MASCARADE D’AMOUR ( Dona Francisquita) –1953 de Ladislao VAJDA – Espagne
Avec Mirtha LEGRAND, Armando CALVO, Emma PANELLA
Diffusé à la cinémathèque de Bercy dans le cadre d’un cycle consacré aux différents procédés de couleurs au cinéma, ce film espagnol de 1953 est l’adaptation d’une célèbre Zarzuela de la fin du 19ème siècle, composée par Amadeo Vives. La zarzuela est le nom donné à une sorte d'opérette ou opéra-comique espagnol, née au milieu du XVIIe siècle, qui connut son 'âge d'or deux siècles plus tard. Ce genre musical , un assemblage particulier de chant "savant" et populaire, de danse et de passages parlés, représente la plus importante contribution de l'Espagne au théâtre lyrique, avec une histoire presque aussi longue et variée que sa sœur aînée l'opéra.
Si j’imagine que certains airs figurent dans la mémoire collective des espagnols, je n’en connaissais aucun. Ils étaient en tous cas admirablement chantés (notamment par la cantatrice à la voix de contralto qui doublait la pétulante Emma Pannella). Musicalement, j’ai surtout apprécié certains passages plus typiques.
Comme souvent au cinéma (Kiss me Kate, Zauber der Boheme…), plutôt que de coller directement à l’histoire, l’intrigue se noue autour d’une comédienne qui répète le rôle de la zarzuela « Dona Francisquita » et dont la vie va vite se fondre avec le livret de la pièce qu’elle joue (une pâtissière amoureuse d'un séducteur qui courtise une comédienne). A priori, on pourrait s’attendre à une sucrerie très mièvre, alors que mis à part un ou deux ballets oniriques de style bonbonnière, ce n’est pas du tout le cas. Sous ses airs à ne pas y toucher, l’héroïne principale se révèle manipulatrice et tente différents stratagèmes pour séduire le garçon qui lui plait (et qui partage pourtant la vie d’une autre). C’est vraiment plaisant, parfois drôle et beaucoup moins vieillot qu’on pourrait s’y attendre.
S’agissant de l’aspect technique, signalons que le système Cinéfotocolor n’a été utilisé que pour 14 films (tous espagnols au début des années50). Pour le moment, les rares que j’avais vus à la TVEI (El duende de Jerez et Estrella de la Sierra morena) étaient terriblement délavés et endommagés qu’il était difficile de sa faire une idée : el duende de Jerez avait même perdu toutes ses couleurs et ressemblait à un film en noir et blanc, complètement flou. Ici, on est frappé par la dominante des teintes turquoises et rouges.

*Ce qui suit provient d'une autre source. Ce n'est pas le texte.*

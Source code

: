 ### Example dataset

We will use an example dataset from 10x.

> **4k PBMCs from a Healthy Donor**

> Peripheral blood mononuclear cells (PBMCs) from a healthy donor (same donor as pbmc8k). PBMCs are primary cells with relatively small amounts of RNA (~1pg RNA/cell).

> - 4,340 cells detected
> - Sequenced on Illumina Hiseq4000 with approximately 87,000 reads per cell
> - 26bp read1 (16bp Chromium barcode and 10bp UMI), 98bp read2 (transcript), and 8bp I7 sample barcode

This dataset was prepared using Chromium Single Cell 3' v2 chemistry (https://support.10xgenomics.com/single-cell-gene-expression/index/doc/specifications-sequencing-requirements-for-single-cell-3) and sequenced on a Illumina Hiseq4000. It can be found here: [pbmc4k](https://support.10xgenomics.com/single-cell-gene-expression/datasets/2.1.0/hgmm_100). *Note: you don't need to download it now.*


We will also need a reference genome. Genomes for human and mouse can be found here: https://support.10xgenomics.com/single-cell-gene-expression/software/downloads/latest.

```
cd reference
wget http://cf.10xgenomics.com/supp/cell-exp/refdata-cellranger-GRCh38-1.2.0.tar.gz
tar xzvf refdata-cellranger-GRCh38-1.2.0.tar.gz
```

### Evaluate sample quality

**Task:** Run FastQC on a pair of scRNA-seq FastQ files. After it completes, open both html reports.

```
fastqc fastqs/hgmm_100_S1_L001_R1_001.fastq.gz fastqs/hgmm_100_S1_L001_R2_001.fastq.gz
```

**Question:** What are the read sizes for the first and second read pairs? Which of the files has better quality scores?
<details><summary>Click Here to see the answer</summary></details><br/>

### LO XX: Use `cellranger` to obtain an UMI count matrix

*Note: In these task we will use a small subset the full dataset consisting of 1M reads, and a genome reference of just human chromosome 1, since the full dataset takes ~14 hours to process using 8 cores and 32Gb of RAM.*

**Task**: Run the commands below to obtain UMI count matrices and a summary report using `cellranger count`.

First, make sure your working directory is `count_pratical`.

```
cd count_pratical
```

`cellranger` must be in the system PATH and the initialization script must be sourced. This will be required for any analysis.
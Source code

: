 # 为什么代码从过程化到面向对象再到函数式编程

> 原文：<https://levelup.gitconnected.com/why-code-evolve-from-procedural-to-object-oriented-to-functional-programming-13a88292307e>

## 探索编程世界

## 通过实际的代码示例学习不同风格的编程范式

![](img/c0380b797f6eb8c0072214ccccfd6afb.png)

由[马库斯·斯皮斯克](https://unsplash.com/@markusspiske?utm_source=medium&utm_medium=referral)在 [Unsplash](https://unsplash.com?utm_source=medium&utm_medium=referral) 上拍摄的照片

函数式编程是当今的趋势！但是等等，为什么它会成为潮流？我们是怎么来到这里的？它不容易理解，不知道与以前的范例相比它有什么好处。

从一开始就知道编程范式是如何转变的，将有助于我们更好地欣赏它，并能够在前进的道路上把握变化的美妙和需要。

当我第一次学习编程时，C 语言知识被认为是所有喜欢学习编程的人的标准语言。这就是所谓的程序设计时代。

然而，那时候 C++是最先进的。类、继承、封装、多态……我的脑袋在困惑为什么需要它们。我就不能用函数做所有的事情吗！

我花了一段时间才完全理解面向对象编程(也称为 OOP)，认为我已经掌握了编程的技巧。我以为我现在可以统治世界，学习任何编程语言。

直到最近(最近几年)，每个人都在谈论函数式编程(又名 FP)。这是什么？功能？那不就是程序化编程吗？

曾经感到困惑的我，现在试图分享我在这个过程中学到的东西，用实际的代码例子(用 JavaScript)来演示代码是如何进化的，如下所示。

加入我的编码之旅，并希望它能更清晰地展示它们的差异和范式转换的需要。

On se croirait presque dans un film en technicolor bichrome des années 20. En tout les cas, la scène où Mirtha Legrand ivre imagine qu’elle est poursuivie, en plein carnaval, par une troupe de gnomes aux masques effrayants, est tout simplement splendide.
Signalons que la tête d’affiche Mirtha Legrand, élégante comédienne au jeu subtil, dont c’est le seul film européen, a été une grande star du cinéma argentin dans les années 40-50, dans un style proche de Michèle Morgan (passeport pour Rio, filles de joie) avant de devenir l’animatrice télé la plus populaire et la plus influente de son pays. Poursuivant à près de 80 ans, une carrière qu’on pourrait comparer à celle de Michel Drucker, elle continue d’animer des talks shows où elle reçoit des artistes internationaux, people, et politiques.
Quant au réalisateur hongrois Vajda, son film le plus connu est "Marcelin pain et vin" une comédie dans laquelle un orphelin est recueilli dans un monastère, un des plus gros succès du cinéma espagnol sous Franco.